Specialist consultations a positive experience for most – but not all – patients


Specialist get high marks for listening, showing respect and spending enough time with their patients, although perceptions tend to be less positive for younger people and those with multiple chronic conditions, according to a new report.

Findings from a survey of 28,000 people released by the Australian Institute of Health and Welfare (AIHW) show that 4 out of 5 patients reported that their specialists always listened carefully, showed respect for what they had to say and spent enough time with them.

However, there was a notable decline in the percentage of positive experiences as the number of patients’ chronic conditions increased.

A decrease in satisfaction with specialist interactions was also seen among patients in the younger age bracket (15-39 years), compared to those aged 65 or over, with 77% and 84% respectively reporting that their specialists always listened carefully to them.

Similarly, 77% of younger patients said their specialist spent enough time with them compared to 85% of over 65s, while 81% of younger patients and 86% of those 65 and over reported that their specialist showed respect for what they had to say.

The lowest satisfaction levels were in younger patients with two or more chronic conditions, of whom two thirds (67%) reported that their specialist always listened carefully – compared to 82% of older patients.

Overall, specialists fared slightly better than their GP counterparts.

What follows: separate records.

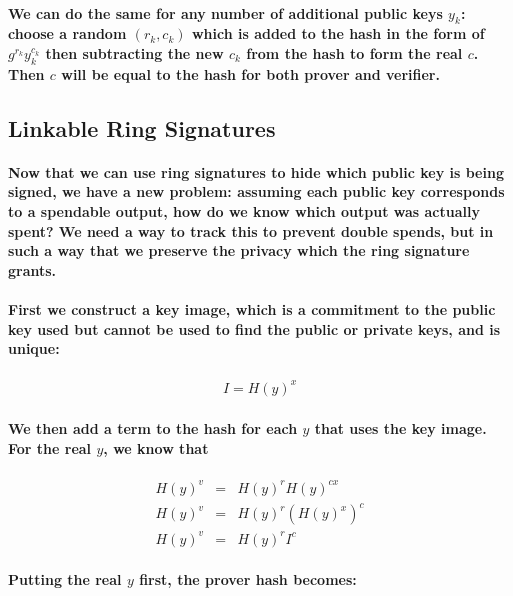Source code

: \documentclass{article}
\begin{document}
\paragraph{We can do the same for any number of additional public keys $y_k$: choose a random $(r_k,c_k)$ which is added to the hash in the form of $g^{r_k}y_k^{c_k}$ then subtracting the new $c_k$ from the hash to form the real $c$. Then $c$ will be equal to the hash for both prover and verifier.}



\subsection{Linkable Ring Signatures}

\paragraph{Now that we can use ring signatures to hide which public key is being signed, we have a new problem: assuming each public key corresponds to a spendable output, how do we know which output was actually spent?  We need a way to track this to prevent double spends, but in such a way that we preserve the privacy which the ring signature grants.}

\paragraph{First we construct a key image, which is a commitment to the public key used but cannot be used to find the public or private keys, and is unique:}

\begin{eqnarray}
  I = H(y)^x
\end{eqnarray}

\paragraph{We then add a term to the hash for each $y$ that uses the key image.  For the real $y$, we know that}

\begin{eqnarray}
  H(y)^v &=& H(y)^r H(y)^{cx}\\
  H(y)^v &=& H(y)^r (H(y)^x)^c\\
  H(y)^v &=& H(y)^r I^c
\end{eqnarray}

\paragraph{Putting the real $y$ first, the prover hash becomes:}
\end{document}

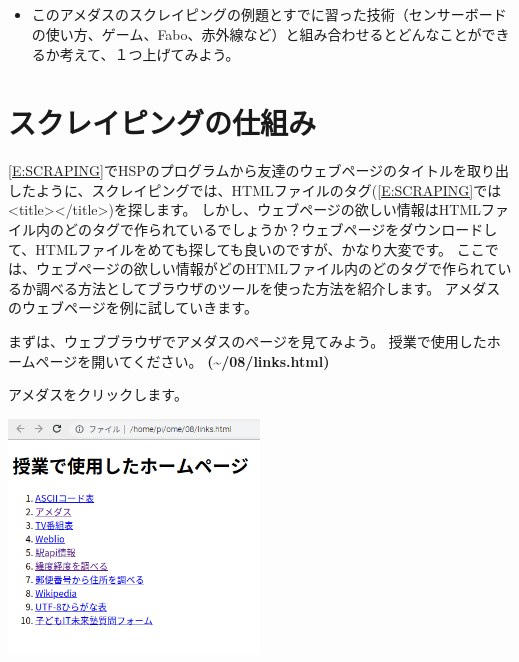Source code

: \bigskip


\bigskip

\subsection*{\theQuestion\label{Q:amedas3}}
\begin{itemize}
\item
このアメダスのスクレイピングの例題とすでに習った技術（センサーボードの使い方、ゲーム、Fabo、赤外線など）と組み合わせるとどんなことができるか考えて、１つ上げてみよう。
\end{itemize}

\bigskip


\bigskip

\clearpage\section{スクレイピングの仕組み}
\ref*{E:SCRAPING}でHSPのプログラムから友達のウェブページのタイトルを取り出したように、スクレイピングでは、HTMLファイルのタグ(\ref*{E:SCRAPING}では{\textless}title{\textgreater}{\textless}/title{\textgreater})を探します。
しかし、ウェブページの欲しい情報はHTMLファイル内のどのタグで作られているでしょうか？ウェブページをダウンロードして、HTMLファイルをめても探しても良いのですが、かなり大変です。
ここでは、ウェブページの欲しい情報がどのHTMLファイル内のどのタグで作られているか調べる方法としてブラウザのツールを使った方法を紹介します。
アメダスのウェブページを例に試していきます。

\bigskip

まずは、ウェブブラウザでアメダスのページを見てみよう。
授業で使用したホームページを開いてください。
\textbf{({\textasciitilde}/08/links.html)}

アメダスをクリックします。



\begin{center}
\includegraphics[width=0.5\textwidth]{./text08-img/textbook-img017.png}

\end{center}


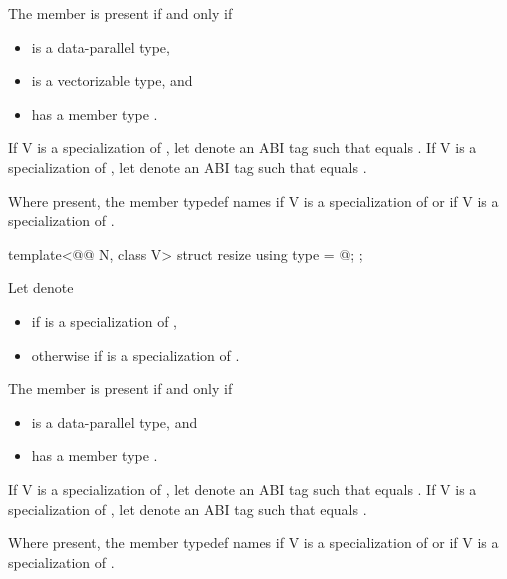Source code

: \begin{itemdescr}
\pnum
The member  is present if and only if
\begin{itemize}
\item {} is a data-parallel type,
\item {} is a vectorizable type, and
\item {} has a member type
  .
\end{itemize}

\pnum
If \tcode V is a specialization of , let  denote
an ABI tag such that  equals
.
If \tcode V is a specialization of , let 
denote an ABI tag such that  equals .

\pnum
Where present, the member typedef  names 
if \tcode V is a specialization of  or
 if \tcode V is a specialization of
.
\end{itemdescr}

\begin{itemdecl}
template<@@ N, class V> struct resize { using type = @\seebelow@; };
\end{itemdecl}

\begin{itemdescr}
\pnum
Let  denote
\begin{itemize}
 \item
    if  is a specialization of
   ,
 \item
   otherwise  if
    is a specialization of .
\end{itemize}

\pnum
The member  is present if and only if
\begin{itemize}
\item {} is a data-parallel type, and
\item {} has a member type .
\end{itemize}

\pnum
If \tcode V is a specialization of , let  denote an
ABI tag such that  equals
.
If \tcode V is a specialization of , let 
denote an ABI tag such that  equals .

\pnum
Where present, the member typedef  names 
if \tcode V is a specialization of  or
 if \tcode V is a specialization of
.
\end{itemdescr}

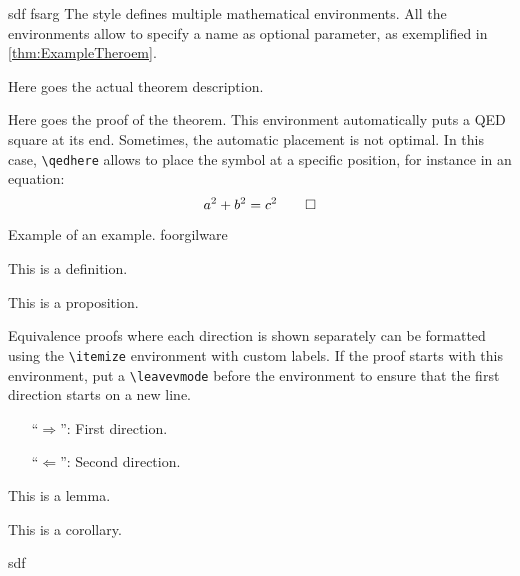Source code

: sdf
fsarg
The style defines multiple mathematical environments. All the environments allow to specify a name as optional parameter, as exemplified in \cref{thm:ExampleTheroem}.
\begin{Thm}
\label{thm:ExampleTheroem}
Here goes the actual theorem description.
\end{Thm}
\begin{Proof}
Here goes the proof of the theorem. This environment automatically puts a QED square at its end. Sometimes, the automatic placement is not optimal. In this case, \texttt{\textbackslash qedhere} allows to place the symbol at a specific position, for instance in an equation:
\[a^2+b^2=c^2\qedhere\]
\end{Proof}
\begin{Exp}Example of an example. foorgilware
\end{Exp}
\begin{Def}This is a definition.
\end{Def}
\begin{Prop}This is a proposition.
\end{Prop}
Equivalence proofs where each direction is shown separately can be formatted using the \texttt{\textbackslash itemize} environment with custom labels. If the proof starts with this environment, put a \texttt{\textbackslash leavevmode} before the environment to ensure that the first direction starts on a new line.
\begin{Proof}\leavevmode
\begin{itemize}[beginpenalty=10000,leftmargin=7ex]
\item[\enquote{$\Rightarrow$}:] First direction.
\item[\enquote{$\Leftarrow$}:] Second direction.\qedhere
\end{itemize}
\end{Proof}

\begin{Lem}This is a lemma.
\end{Lem}
\begin{Cor}This is a corollary.
\end{Cor}

\begin{procedure}
    sdf
\end{procedure}
\begin{problem}
    
\end{problem}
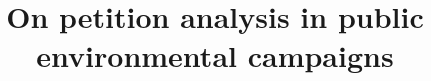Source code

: \documentclass[letterpaper]{article}
\begin{document}

\title{On petition analysis in public environmental campaigns}


\newcommand{\etal}[1]{#1~\emph{et al.}}

%
%
%

\maketitle
\end{document}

However, the same trends relating to lower satisfaction levels for younger patients and those with multiple chronic conditions was identified across both professional groups.

“Successful patient-centred care approaches are underpinned by good communication: having respectful, two-way conversations and spending adequate time with patients to address their issues and needs,” the report’s authors wrote.

“Improving the health outcomes of people with chronic conditions requires an understanding of their current experiences in the health system and where those experiences could be improved.”

High satisfaction levels

University of WA medical school dean Dr Brendan McQuillan welcomed the high satisfaction ratings reported by the majority of surveyed patients but said ensuring patients fully understood their conditions and treatment options was crucial to achieving the best possible outcomes.

Dr McQuillan, a cardiologist, said the prioritisation of communications training as a core element of modern medical education programs over the past two decades was helping clinicians become better “knowledge brokers” for their patients.

This, he said, would lead to better doctor-patient relationships, patients making more informed decisions, greater adherence to the most appropriate treatment plans and better outcomes.

However, Dr McQuillan said all of this was underpinned by understanding and managing patient expectations. He also suggested that the apparent dissatisfaction with specialists identified among younger patients may occasionally be fuelled by frustration at the absence of quick fix solutions despite their age group often being more likely to better candidates for “aggressive interventions”.

Dr Arvin Damodaran, a rheumatologist and medical educator at the University of NSW, said he believed specialists were generally aware of the issues identified in the study, but it nevertheless highlighted the need to always be on the lookout for ways to further improve patient communication skills.

One such area, he suggested, was managing the transition for younger patients with chronic conditions into the adult health system – a process which could cause “a real rearrangement of expectations”.

“For example, with juvenile idiopathic arthritis … suddenly you may be in an outpatient clinic with longer waits, lots of other people waiting and you get to spend far less time with your specialist for essentially the same condition,” he said.

“And it’s just because you’re a little bit older – so taking people through that transitional period can be difficult.”

Dr Damodaran agreed that modern application and interview processes for medical students, and the focus on building patient rapport during training, was resulting in better selection of future doctors and delivering excellent communicators.

He suggested that a patient’s increasing exposure and experience with health system was a factor in satisfaction levels, and might explain why older patients were likely to have different expectations of their doctors than younger patients.

“This is a pointer to or us to think about what things within education and within the health system that governs those interactions can lead to that dissatisfaction, and [to ask] why do complex patients feel dissatisfied with their patient-doctor interaction or feel that the doctor is not giving them enough time,” he told the limbic.

“What gives me faith though is that the selection of students coming through now, particularly the local students, anecdotally are much better communicators than my colleagues who were selected back in my day without an interview process.”

Dr Damodaran added that while the study provided an interesting view of recent patient experiences, further examination of how patient experiences were trending over time was needed.

[This article has been amended to clarify that Dr Brendan McQuillan is Dean and Head of the Medical School at the University of WA, and a cardiologist, not a rheumatologist as originally stated. We apologise for the error.]